(Dataset records)

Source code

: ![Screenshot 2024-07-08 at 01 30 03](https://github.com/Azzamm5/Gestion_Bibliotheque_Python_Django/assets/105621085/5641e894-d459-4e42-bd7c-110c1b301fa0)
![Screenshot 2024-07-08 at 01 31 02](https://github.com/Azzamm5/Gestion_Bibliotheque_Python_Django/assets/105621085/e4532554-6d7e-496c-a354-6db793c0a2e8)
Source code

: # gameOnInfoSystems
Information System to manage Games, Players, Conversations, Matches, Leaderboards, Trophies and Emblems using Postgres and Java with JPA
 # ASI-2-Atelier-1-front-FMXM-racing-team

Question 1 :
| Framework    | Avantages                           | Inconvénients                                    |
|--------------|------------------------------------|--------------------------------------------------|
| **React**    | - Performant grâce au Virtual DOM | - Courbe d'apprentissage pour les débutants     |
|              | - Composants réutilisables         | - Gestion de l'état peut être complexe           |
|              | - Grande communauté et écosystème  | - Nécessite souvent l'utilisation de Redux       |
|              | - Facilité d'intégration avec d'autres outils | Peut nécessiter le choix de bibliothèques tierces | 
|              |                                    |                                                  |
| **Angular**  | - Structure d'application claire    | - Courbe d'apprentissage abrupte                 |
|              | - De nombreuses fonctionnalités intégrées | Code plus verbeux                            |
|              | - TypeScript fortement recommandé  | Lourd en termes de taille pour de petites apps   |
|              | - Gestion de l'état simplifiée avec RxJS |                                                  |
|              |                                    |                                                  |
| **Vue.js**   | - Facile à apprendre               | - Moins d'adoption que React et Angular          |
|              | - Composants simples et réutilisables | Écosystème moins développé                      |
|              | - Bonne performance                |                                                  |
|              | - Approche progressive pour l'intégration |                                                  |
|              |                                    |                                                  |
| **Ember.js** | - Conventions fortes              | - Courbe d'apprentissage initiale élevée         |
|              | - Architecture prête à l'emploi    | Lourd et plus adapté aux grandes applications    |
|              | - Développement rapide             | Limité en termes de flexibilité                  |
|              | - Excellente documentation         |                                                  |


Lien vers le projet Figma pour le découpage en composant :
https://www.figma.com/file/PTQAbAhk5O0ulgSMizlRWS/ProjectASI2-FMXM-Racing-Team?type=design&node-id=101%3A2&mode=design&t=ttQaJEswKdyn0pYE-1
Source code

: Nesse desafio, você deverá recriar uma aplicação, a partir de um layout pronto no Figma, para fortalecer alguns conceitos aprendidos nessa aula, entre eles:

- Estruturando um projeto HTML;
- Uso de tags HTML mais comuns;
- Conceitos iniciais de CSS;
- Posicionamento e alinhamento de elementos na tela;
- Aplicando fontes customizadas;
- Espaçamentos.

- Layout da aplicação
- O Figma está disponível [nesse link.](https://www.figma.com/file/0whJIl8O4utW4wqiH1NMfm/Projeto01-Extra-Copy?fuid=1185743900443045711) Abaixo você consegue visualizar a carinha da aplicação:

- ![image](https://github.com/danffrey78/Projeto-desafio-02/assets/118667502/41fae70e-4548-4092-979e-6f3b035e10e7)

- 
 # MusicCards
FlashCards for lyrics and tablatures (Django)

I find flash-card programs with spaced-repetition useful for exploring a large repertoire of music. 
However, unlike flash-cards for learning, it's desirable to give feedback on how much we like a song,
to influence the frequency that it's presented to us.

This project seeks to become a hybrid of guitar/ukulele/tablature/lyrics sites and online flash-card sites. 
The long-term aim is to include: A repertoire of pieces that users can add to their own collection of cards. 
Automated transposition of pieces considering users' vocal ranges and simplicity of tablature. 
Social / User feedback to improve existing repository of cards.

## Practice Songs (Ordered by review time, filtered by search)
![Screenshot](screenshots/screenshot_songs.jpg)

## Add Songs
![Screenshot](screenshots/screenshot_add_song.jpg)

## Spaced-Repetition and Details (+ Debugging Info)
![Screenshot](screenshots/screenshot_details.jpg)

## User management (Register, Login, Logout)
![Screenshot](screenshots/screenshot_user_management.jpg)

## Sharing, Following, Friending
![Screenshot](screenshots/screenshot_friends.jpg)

- WHAT NEEDS TO BE DONE -
Take the entries above and transcribe them in full.

- ANSWER BOX -
Source code

: ![Screenshot 2024-07-08 at 01 30 03](https://github.com/Azzamm5/Gestion_Bibliotheque_Python_Django/assets/105621085/5641e894-d459-4e42-bd7c-110c1b301fa0)
![Screenshot 2024-07-08 at 01 31 02](https://github.com/Azzamm5/Gestion_Bibliotheque_Python_Django/assets/105621085/e4532554-6d7e-496c-a354-6db793c0a2e8)
Source code

: # gameOnInfoSystems
Information System to manage Games, Players, Conversations, Matches, Leaderboards, Trophies and Emblems using Postgres and Java with JPA
 # ASI-2-Atelier-1-front-FMXM-racing-team

Question 1 :
| Framework    | Avantages                           | Inconvénients                                    |
|--------------|------------------------------------|--------------------------------------------------|
| **React**    | - Performant grâce au Virtual DOM | - Courbe d'apprentissage pour les débutants     |
|              | - Composants réutilisables         | - Gestion de l'état peut être complexe           |
|              | - Grande communauté et écosystème  | - Nécessite souvent l'utilisation de Redux       |
|              | - Facilité d'intégration avec d'autres outils | Peut nécessiter le choix de bibliothèques tierces | 
|              |                                    |                                                  |
| **Angular**  | - Structure d'application claire    | - Courbe d'apprentissage abrupte                 |
|              | - De nombreuses fonctionnalités intégrées | Code plus verbeux                            |
|              | - TypeScript fortement recommandé  | Lourd en termes de taille pour de petites apps   |
|              | - Gestion de l'état simplifiée avec RxJS |                                                  |
|              |                                    |                                                  |
| **Vue.js**   | - Facile à apprendre               | - Moins d'adoption que React et Angular          |
|              | - Composants simples et réutilisables | Écosystème moins développé                      |
|              | - Bonne performance                |                                                  |
|              | - Approche progressive pour l'intégration |                                                  |
|              |                                    |                                                  |
| **Ember.js** | - Conventions fortes              | - Courbe d'apprentissage initiale élevée         |
|              | - Architecture prête à l'emploi    | Lourd et plus adapté aux grandes applications    |
|              | - Développement rapide             | Limité en termes de flexibilité                  |
|              | - Excellente documentation         |                                                  |


Lien vers le projet Figma pour le découpage en composant :
https://www.figma.com/file/PTQAbAhk5O0ulgSMizlRWS/ProjectASI2-FMXM-Racing-Team?type=design&node-id=101%3A2&mode=design&t=ttQaJEswKdyn0pYE-1
Source code

: Nesse desafio, você deverá recriar uma aplicação, a partir de um layout pronto no Figma, para fortalecer alguns conceitos aprendidos nessa aula, entre eles:

- Estruturando um projeto HTML;
- Uso de tags HTML mais comuns;
- Conceitos iniciais de CSS;
- Posicionamento e alinhamento de elementos na tela;
- Aplicando fontes customizadas;
- Espaçamentos.

- Layout da aplicação
- O Figma está disponível [nesse link.](https://www.figma.com/file/0whJIl8O4utW4wqiH1NMfm/Projeto01-Extra-Copy?fuid=1185743900443045711) Abaixo você consegue visualizar a carinha da aplicação:

- ![image](https://github.com/danffrey78/Projeto-desafio-02/assets/118667502/41fae70e-4548-4092-979e-6f3b035e10e7)

- 
 # MusicCards
FlashCards for lyrics and tablatures (Django)

I find flash-card programs with spaced-repetition useful for exploring a large repertoire of music. 
However, unlike flash-cards for learning, it's desirable to give feedback on how much we like a song,
to influence the frequency that it's presented to us.

This project seeks to become a hybrid of guitar/ukulele/tablature/lyrics sites and online flash-card sites. 
The long-term aim is to include: A repertoire of pieces that users can add to their own collection of cards. 
Automated transposition of pieces considering users' vocal ranges and simplicity of tablature. 
Social / User feedback to improve existing repository of cards.

## Practice Songs (Ordered by review time, filtered by search)
![Screenshot](screenshots/screenshot_songs.jpg)

## Add Songs
![Screenshot](screenshots/screenshot_add_song.jpg)

## Spaced-Repetition and Details (+ Debugging Info)
![Screenshot](screenshots/screenshot_details.jpg)

## User management (Register, Login, Logout)
![Screenshot](screenshots/screenshot_user_management.jpg)

## Sharing, Following, Friending
![Screenshot](screenshots/screenshot_friends.jpg)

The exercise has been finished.